_Stored data entries_.
--- START ---

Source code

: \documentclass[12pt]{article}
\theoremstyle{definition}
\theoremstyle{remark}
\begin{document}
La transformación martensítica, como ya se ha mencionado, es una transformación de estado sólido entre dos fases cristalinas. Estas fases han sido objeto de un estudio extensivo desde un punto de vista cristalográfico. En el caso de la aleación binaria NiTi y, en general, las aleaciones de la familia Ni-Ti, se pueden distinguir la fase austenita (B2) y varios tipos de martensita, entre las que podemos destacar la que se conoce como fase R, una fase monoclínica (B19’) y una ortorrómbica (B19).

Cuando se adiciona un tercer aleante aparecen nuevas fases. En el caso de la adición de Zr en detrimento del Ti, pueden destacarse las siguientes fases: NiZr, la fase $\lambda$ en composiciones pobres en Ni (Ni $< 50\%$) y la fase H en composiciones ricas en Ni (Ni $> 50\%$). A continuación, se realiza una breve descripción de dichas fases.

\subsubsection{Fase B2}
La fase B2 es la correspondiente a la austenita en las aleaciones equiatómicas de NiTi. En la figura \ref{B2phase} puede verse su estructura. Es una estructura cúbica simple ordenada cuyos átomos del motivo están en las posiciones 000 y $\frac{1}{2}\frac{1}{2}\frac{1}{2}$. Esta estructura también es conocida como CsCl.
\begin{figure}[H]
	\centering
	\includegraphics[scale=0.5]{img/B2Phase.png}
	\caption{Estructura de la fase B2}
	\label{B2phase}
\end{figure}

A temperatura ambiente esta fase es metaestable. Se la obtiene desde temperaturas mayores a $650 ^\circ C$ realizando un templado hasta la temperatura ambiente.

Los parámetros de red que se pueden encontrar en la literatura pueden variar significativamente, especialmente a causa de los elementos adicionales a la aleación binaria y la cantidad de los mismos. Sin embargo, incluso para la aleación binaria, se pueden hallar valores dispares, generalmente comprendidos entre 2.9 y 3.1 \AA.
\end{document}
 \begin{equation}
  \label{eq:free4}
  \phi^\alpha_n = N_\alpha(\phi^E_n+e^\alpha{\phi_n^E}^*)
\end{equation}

--- END ---
--- START ---

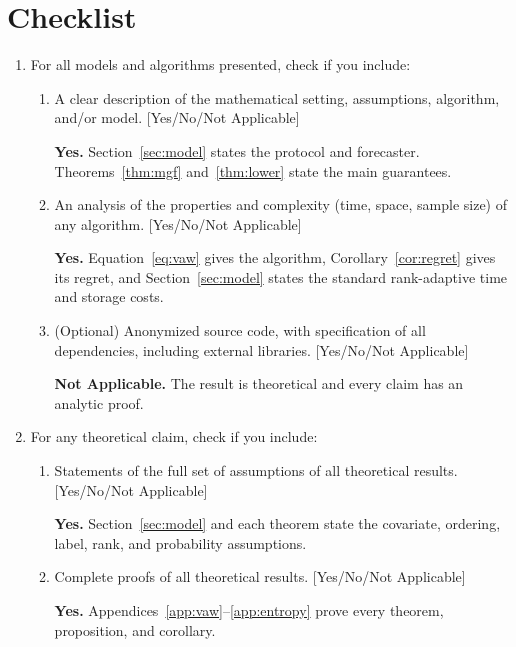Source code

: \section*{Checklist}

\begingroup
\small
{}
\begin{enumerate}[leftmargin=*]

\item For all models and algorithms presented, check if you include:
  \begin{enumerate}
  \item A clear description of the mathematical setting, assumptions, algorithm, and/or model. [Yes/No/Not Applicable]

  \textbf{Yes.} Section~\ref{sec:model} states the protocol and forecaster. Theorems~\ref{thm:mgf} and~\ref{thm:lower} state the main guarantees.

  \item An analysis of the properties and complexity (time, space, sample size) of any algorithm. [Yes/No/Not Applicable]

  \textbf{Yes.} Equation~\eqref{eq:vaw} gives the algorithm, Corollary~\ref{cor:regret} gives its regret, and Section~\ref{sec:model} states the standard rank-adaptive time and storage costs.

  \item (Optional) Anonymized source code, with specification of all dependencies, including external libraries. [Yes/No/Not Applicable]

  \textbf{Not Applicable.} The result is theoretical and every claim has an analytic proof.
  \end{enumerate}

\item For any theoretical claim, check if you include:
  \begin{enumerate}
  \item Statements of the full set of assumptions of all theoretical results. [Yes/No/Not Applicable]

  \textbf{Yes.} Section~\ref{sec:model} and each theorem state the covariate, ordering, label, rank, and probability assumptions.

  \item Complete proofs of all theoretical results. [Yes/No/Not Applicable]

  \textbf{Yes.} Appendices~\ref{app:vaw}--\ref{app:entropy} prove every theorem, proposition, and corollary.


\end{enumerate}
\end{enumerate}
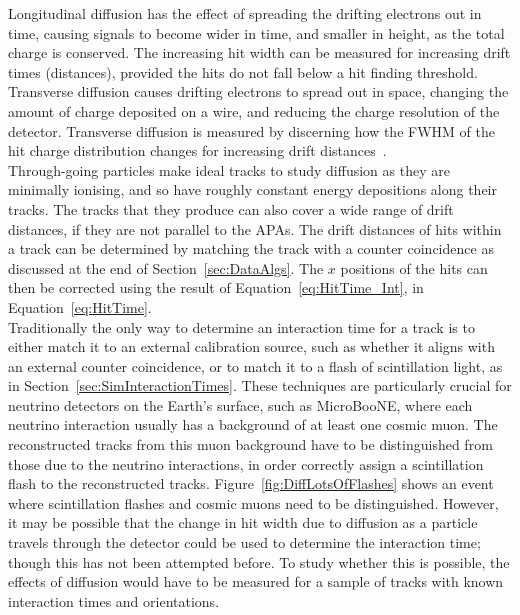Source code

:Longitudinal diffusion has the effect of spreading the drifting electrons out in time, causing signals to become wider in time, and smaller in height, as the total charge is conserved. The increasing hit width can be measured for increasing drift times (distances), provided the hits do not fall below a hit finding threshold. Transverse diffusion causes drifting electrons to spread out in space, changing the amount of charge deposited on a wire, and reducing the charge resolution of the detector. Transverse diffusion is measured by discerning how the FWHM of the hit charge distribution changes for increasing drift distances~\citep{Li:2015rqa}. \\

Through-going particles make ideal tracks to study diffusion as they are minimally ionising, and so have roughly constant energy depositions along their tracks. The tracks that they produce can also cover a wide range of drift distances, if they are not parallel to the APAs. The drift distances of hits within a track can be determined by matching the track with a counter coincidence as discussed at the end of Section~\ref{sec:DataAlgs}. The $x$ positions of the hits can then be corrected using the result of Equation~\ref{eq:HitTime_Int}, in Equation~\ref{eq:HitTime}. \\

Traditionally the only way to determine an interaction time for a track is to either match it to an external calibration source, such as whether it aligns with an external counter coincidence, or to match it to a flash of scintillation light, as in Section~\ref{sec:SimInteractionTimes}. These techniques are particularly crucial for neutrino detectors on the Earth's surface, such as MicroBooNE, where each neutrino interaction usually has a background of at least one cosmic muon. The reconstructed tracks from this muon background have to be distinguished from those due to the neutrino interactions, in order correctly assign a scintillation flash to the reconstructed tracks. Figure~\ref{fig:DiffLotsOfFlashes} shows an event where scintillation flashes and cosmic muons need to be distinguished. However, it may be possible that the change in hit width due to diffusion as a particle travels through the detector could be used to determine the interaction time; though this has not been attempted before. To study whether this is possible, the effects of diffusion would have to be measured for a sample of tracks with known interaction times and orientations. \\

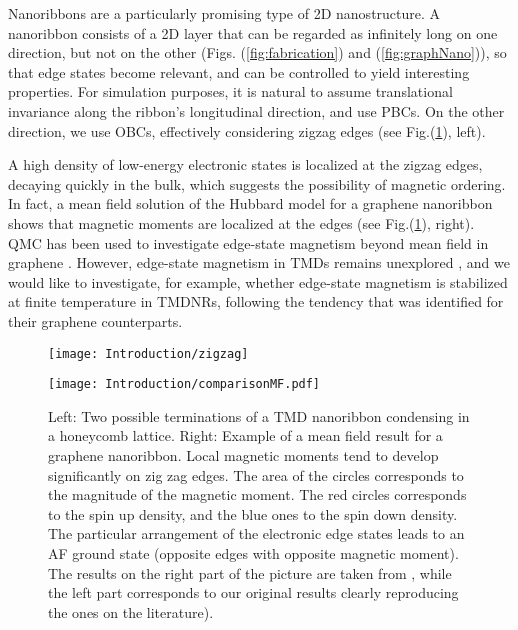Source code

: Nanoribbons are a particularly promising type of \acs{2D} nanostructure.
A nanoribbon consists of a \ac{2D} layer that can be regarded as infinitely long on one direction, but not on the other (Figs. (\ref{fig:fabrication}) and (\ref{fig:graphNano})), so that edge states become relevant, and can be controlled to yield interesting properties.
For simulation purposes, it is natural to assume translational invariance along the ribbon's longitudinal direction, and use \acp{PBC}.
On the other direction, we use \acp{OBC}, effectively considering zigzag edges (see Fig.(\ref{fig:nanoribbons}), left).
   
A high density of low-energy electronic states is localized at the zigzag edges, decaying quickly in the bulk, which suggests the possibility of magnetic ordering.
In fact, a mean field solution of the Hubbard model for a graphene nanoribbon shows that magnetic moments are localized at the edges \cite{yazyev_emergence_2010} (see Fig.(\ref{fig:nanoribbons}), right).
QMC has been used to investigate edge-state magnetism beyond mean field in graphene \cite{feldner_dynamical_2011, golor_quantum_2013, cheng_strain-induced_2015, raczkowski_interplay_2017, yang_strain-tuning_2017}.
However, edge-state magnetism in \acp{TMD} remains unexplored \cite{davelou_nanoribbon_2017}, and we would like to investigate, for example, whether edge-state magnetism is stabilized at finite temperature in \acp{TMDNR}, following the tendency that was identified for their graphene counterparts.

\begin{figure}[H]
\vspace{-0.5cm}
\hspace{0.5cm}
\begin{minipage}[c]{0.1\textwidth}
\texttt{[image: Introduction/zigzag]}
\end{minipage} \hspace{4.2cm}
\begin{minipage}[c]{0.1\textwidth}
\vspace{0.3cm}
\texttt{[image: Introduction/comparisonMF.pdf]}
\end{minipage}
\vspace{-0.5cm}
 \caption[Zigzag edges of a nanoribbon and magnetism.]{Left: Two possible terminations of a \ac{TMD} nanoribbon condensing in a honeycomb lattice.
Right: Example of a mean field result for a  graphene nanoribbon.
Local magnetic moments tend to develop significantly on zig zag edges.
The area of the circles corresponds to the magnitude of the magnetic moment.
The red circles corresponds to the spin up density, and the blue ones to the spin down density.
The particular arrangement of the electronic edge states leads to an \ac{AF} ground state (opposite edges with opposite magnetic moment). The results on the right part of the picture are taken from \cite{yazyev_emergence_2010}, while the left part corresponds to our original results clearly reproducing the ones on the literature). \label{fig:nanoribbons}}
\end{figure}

--- END ---
--- START ---

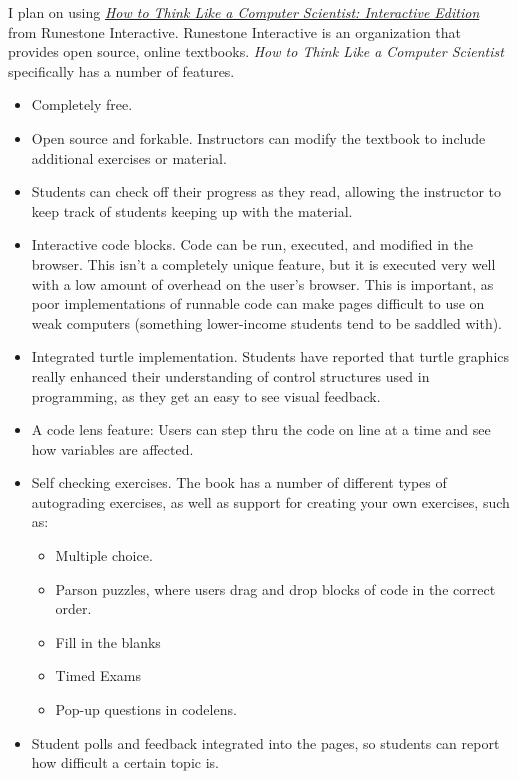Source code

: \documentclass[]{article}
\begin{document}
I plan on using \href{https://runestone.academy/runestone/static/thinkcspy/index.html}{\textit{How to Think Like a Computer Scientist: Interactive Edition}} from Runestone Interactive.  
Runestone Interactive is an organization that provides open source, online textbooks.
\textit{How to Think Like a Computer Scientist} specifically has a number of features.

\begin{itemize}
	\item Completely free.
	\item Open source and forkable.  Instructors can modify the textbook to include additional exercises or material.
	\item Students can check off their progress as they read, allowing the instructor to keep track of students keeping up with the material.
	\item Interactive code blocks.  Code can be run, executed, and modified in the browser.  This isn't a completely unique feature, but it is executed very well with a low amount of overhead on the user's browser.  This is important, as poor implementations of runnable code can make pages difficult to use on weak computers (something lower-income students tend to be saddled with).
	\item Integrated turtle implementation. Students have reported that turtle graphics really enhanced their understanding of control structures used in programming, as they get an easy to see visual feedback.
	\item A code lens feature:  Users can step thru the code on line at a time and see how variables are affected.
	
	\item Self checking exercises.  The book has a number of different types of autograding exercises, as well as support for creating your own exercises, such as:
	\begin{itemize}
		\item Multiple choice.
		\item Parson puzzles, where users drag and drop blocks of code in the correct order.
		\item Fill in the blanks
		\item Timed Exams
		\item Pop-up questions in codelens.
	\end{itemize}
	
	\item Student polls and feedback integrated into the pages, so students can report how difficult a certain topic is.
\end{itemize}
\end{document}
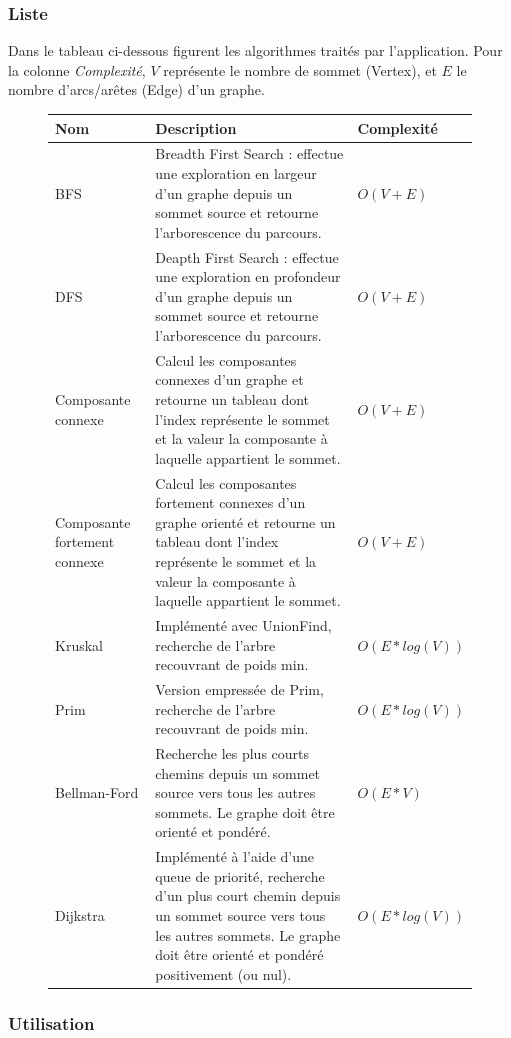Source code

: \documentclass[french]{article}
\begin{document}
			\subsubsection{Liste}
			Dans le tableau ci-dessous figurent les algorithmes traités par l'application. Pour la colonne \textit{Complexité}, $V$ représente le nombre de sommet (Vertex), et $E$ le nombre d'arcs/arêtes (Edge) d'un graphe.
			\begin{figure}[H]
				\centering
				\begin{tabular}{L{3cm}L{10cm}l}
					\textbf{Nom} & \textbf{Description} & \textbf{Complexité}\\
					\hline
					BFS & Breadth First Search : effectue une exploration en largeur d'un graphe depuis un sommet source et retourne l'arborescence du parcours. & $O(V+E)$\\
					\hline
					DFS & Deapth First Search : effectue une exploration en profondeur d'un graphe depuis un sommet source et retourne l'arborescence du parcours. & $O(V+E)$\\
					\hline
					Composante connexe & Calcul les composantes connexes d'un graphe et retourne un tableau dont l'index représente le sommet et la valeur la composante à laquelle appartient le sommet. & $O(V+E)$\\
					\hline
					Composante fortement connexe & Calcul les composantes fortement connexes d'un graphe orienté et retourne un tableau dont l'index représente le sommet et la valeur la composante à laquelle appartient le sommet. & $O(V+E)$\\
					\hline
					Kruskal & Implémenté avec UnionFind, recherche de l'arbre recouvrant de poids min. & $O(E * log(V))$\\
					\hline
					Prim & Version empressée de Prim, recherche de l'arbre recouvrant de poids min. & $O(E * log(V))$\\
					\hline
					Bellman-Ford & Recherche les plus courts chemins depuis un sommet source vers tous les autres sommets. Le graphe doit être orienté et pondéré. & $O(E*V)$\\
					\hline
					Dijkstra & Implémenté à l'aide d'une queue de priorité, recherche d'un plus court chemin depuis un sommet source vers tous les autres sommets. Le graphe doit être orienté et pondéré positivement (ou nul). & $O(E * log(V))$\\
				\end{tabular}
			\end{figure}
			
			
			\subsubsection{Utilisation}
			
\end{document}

--- END ---

_WHAT YOU ARE ASKED TO DO_. Among the records above, determine how many lines contain "Scientist", then report the number only.

_SOLUTION FOR THIS PROBLEM_. 2